As shown in FIG. 2, the electric heating elements 8a and 8b are supported on the second ceiling portion 7b via a fixing member 13. However, the electric heating elements 8a and 8b may be supported on the first ceiling portion 7a. The electric heating elements 8a and 8b include a first electric heating element 8a supported on one end of the second ceiling portion 7b, and a second electric heating element 8b supported on the other end of the second ceiling portion 7b.

As shown in Figures 2, 4, and 5, the second ceiling portion 7b has a pair of through holes 14a, 14b through which the electric heating elements 8a, 8b are inserted. Each through hole 14a, 14b passes through the second ceiling portion 7b in the vertical direction (thickness direction). As shown in Figure 4, each through hole 14a, 14b is configured in a circular shape, but is not limited to this shape and may be configured in a square shape or other shapes.

The through holes 14a, 14b include a first through hole 14a formed on one end side of the second ceiling portion 7b and a second through hole 14b formed on the other end side of the second ceiling portion 7b. The first electric heating element 8a is inserted into the first through hole 14a, and the second electric heating element 8b is inserted into the second through hole 14b.

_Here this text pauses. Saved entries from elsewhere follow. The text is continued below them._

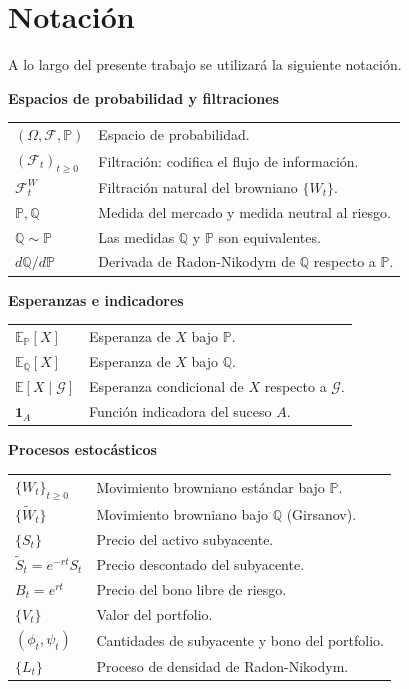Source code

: \documentclass[11pt,a4paper,oneside]{report}
\theoremstyle{plain}
\theoremstyle{definition}
\theoremstyle{remark}
\newcommand{\E}{\mathbb{E}}
\newcommand{\PP}{\mathbb{P}}
\newcommand{\Q}{\mathbb{Q}}
\newcommand{\F}{\mathcal{F}}
\newcommand{\G}{\mathcal{G}}
\newcommand{\1}{\mathbf{1}}
\begin{document}
\chapter*{Notación}

A lo largo del presente trabajo se utilizará la siguiente notación.

\vspace{0.3cm}

\noindent\textbf{Espacios de probabilidad y filtraciones}
\begin{center}
\begin{tabular}{@{}p{4cm}p{10cm}@{}}
$(\Omega, \F, \PP)$ & Espacio de probabilidad. \\
$(\F_t)_{t \geq 0}$ & Filtración: codifica el flujo de información. \\
$\F_t^W$ & Filtración natural del browniano $\{W_t\}$. \\
$\PP, \Q$ & Medida del mercado y medida neutral al riesgo. \\
$\Q \sim \PP$ & Las medidas $\Q$ y $\PP$ son equivalentes. \\
$d\Q/d\PP$ & Derivada de Radon-Nikodym de $\Q$ respecto a $\PP$. \\
\end{tabular}
\end{center}

\vspace{0.2cm}

\noindent\textbf{Esperanzas e indicadores}
\begin{center}
\begin{tabular}{@{}p{4cm}p{10cm}@{}}
$\E_\PP[X]$ & Esperanza de $X$ bajo $\PP$. \\
$\E_\Q[X]$ & Esperanza de $X$ bajo $\Q$. \\
$\E[X \mid \G]$ & Esperanza condicional de $X$ respecto a $\G$. \\
$\1_A$ & Función indicadora del suceso $A$. \\
\end{tabular}
\end{center}

\vspace{0.2cm}

\noindent\textbf{Procesos estocásticos}
\begin{center}
\begin{tabular}{@{}p{4cm}p{10cm}@{}}
$\{W_t\}_{t \geq 0}$ & Movimiento browniano estándar bajo $\PP$. \\
$\{\widetilde W_t\}$ & Movimiento browniano bajo $\Q$ (Girsanov). \\
$\{S_t\}$ & Precio del activo subyacente. \\
$\widetilde S_t = e^{-rt} S_t$ & Precio descontado del subyacente. \\
$B_t = e^{rt}$ & Precio del bono libre de riesgo. \\
$\{V_t\}$ & Valor del portfolio. \\
$(\phi_t, \psi_t)$ & Cantidades de subyacente y bono del portfolio. \\
$\{L_t\}$ & Proceso de densidad de Radon-Nikodym. \\
\end{tabular}
\end{center}
\end{document}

As shown in Figures 2 and 5, the fixing member 13 is placed on top of the second ceiling portion 7b. The fixing member 13 supports a part of the electric heating elements 8a, 8b outside the feeder 3. The fixing member 13 has a protrusion 13a that is inserted into the through holes 14a, 14b of the second ceiling portion 7b. The protrusion 13a functions as a guide for positioning the fixing member 13 relative to the through holes 14a, 14b of the second ceiling portion 7b.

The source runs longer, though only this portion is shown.